HOW TO COMPLETE THIS TASK: Look at each line of the listing. Copy those that hold the string "Networks".

╭─ GIVEN INFORMATION

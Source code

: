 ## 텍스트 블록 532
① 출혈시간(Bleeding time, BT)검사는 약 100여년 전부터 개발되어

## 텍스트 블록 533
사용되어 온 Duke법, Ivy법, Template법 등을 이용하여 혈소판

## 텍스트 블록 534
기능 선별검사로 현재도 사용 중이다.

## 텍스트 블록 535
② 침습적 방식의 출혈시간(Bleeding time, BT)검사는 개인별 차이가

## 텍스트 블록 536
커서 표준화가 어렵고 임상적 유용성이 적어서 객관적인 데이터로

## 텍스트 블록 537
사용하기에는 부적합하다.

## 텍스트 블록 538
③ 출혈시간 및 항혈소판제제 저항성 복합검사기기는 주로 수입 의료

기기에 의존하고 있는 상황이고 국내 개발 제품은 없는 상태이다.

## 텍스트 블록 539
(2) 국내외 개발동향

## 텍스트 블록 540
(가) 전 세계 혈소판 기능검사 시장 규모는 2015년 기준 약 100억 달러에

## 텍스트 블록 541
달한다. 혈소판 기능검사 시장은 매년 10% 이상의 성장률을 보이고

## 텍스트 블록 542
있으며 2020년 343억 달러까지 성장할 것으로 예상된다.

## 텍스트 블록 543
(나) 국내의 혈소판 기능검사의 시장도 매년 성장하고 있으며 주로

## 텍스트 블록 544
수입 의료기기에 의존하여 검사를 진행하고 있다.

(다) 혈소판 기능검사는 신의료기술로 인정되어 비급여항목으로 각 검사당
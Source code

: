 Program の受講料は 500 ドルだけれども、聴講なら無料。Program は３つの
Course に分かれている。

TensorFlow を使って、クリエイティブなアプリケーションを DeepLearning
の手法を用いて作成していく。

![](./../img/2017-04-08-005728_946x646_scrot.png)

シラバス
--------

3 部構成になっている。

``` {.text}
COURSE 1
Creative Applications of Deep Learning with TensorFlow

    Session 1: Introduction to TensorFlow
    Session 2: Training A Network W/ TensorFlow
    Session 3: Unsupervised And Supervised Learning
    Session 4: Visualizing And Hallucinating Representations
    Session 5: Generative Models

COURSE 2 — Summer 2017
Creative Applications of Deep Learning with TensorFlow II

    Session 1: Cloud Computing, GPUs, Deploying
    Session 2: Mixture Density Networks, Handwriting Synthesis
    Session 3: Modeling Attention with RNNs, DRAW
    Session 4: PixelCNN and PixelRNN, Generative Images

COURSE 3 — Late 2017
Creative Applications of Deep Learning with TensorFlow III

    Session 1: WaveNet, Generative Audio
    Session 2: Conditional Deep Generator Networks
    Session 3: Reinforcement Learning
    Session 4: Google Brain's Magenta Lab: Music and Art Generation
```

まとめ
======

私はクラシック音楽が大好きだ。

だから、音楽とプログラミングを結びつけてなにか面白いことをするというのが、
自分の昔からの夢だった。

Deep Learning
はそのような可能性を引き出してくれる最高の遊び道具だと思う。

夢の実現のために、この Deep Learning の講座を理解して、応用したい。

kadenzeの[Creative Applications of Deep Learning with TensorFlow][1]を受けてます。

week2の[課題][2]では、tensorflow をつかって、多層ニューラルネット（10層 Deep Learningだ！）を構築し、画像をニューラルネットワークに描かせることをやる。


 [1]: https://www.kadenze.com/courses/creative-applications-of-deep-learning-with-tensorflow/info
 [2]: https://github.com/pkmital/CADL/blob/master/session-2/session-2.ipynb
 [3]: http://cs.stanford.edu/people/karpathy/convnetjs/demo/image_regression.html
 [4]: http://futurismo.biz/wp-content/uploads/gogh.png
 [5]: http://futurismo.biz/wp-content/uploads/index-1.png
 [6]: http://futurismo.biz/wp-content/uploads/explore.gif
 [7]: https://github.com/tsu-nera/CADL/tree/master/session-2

╰─

RESPONSE TO THIS EXERCISE:
    Session 2: Mixture Density Networks, Handwriting Synthesis
    Session 2: Conditional Deep Generator Networks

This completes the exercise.